Items from a data source
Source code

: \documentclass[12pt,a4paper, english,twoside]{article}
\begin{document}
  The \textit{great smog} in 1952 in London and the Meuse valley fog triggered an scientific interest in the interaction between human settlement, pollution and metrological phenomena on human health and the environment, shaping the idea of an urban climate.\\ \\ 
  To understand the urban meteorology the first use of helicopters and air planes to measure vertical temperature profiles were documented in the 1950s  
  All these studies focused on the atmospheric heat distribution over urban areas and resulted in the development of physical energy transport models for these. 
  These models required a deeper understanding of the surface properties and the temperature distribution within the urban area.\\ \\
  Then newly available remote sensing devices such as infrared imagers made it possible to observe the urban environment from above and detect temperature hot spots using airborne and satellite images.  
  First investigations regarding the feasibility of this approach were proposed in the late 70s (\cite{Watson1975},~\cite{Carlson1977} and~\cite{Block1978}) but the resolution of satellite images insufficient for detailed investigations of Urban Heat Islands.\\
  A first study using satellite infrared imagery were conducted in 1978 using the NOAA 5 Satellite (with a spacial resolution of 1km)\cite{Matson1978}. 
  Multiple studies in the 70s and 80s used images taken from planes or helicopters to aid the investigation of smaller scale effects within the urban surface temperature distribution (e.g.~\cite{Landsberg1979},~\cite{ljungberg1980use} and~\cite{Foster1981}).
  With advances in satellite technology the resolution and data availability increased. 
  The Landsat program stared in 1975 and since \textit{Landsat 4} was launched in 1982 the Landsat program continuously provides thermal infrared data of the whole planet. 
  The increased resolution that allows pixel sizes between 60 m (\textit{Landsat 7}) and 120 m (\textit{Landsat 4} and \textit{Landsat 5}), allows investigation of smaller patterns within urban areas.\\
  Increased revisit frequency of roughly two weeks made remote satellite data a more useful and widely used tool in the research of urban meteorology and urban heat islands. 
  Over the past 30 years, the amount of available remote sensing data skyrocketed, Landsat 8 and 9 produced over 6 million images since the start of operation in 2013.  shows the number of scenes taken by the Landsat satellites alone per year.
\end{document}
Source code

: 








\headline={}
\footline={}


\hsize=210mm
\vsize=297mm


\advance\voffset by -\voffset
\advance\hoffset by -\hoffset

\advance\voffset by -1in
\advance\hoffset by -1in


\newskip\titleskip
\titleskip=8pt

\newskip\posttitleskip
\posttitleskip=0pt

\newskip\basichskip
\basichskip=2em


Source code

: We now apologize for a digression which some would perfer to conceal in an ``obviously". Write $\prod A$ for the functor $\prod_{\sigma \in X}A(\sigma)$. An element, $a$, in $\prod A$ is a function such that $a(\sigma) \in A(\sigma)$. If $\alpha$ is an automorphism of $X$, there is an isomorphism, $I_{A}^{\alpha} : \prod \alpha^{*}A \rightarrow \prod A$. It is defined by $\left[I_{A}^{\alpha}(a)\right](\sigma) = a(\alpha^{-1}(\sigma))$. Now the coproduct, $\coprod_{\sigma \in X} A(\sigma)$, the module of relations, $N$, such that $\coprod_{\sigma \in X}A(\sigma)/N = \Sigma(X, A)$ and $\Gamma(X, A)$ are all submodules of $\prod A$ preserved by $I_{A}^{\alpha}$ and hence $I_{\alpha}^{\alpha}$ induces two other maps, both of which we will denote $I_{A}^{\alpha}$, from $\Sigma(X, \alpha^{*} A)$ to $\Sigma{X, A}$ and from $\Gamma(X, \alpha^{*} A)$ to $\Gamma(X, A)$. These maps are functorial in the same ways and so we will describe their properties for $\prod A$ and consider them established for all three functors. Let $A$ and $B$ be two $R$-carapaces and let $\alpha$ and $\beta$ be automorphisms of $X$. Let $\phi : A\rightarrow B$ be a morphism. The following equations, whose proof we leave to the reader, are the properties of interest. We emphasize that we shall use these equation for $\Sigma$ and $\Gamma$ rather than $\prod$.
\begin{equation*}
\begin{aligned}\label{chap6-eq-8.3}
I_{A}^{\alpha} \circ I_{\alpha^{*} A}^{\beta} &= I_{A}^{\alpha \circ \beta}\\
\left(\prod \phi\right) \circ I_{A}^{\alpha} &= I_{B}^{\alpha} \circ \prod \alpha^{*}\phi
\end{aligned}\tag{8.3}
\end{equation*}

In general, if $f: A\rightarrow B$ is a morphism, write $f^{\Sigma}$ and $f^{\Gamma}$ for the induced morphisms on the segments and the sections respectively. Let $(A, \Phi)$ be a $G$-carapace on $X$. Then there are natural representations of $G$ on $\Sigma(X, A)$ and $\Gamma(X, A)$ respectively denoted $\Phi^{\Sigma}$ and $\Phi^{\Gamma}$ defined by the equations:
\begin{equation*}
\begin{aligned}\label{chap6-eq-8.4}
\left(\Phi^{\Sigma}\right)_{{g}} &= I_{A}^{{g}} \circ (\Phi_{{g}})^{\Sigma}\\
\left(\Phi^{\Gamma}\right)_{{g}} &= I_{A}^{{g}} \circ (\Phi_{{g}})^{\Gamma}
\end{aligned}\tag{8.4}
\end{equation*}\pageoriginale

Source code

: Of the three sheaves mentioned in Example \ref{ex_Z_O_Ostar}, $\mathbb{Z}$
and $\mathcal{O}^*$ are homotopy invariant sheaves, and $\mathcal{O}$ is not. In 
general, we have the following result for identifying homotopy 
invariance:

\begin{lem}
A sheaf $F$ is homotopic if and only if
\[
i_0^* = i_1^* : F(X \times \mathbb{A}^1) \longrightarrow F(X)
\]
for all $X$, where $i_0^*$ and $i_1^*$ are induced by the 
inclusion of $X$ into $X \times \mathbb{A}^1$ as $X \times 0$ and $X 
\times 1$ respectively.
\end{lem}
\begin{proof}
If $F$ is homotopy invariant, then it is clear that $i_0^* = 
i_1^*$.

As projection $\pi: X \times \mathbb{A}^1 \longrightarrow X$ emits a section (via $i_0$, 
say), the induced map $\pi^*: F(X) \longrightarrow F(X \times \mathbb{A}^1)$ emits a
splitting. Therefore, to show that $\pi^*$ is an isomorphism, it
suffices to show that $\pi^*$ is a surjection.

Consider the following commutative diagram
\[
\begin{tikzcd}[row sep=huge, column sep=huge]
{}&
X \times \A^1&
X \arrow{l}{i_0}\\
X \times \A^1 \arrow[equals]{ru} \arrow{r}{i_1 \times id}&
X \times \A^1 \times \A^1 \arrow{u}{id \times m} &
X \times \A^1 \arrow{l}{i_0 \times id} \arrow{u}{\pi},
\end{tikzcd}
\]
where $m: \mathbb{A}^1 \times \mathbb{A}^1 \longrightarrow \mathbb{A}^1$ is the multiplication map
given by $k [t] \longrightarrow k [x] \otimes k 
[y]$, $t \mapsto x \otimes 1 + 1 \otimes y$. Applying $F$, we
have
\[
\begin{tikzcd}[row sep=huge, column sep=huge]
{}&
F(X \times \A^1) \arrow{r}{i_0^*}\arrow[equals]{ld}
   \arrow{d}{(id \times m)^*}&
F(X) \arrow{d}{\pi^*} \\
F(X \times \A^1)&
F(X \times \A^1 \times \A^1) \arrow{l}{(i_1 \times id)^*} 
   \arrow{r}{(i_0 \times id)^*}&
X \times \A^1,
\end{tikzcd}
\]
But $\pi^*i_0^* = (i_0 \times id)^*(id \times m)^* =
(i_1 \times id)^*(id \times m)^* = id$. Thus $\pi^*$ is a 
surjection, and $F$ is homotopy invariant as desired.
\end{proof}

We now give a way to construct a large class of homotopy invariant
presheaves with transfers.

**Exercise brief**
When a line in the data holds the word "models", show that line.

**Solution**
  All these studies focused on the atmospheric heat distribution over urban areas and resulted in the development of physical energy transport models for these. 
  These models required a deeper understanding of the surface properties and the temperature distribution within the urban area.\\ \\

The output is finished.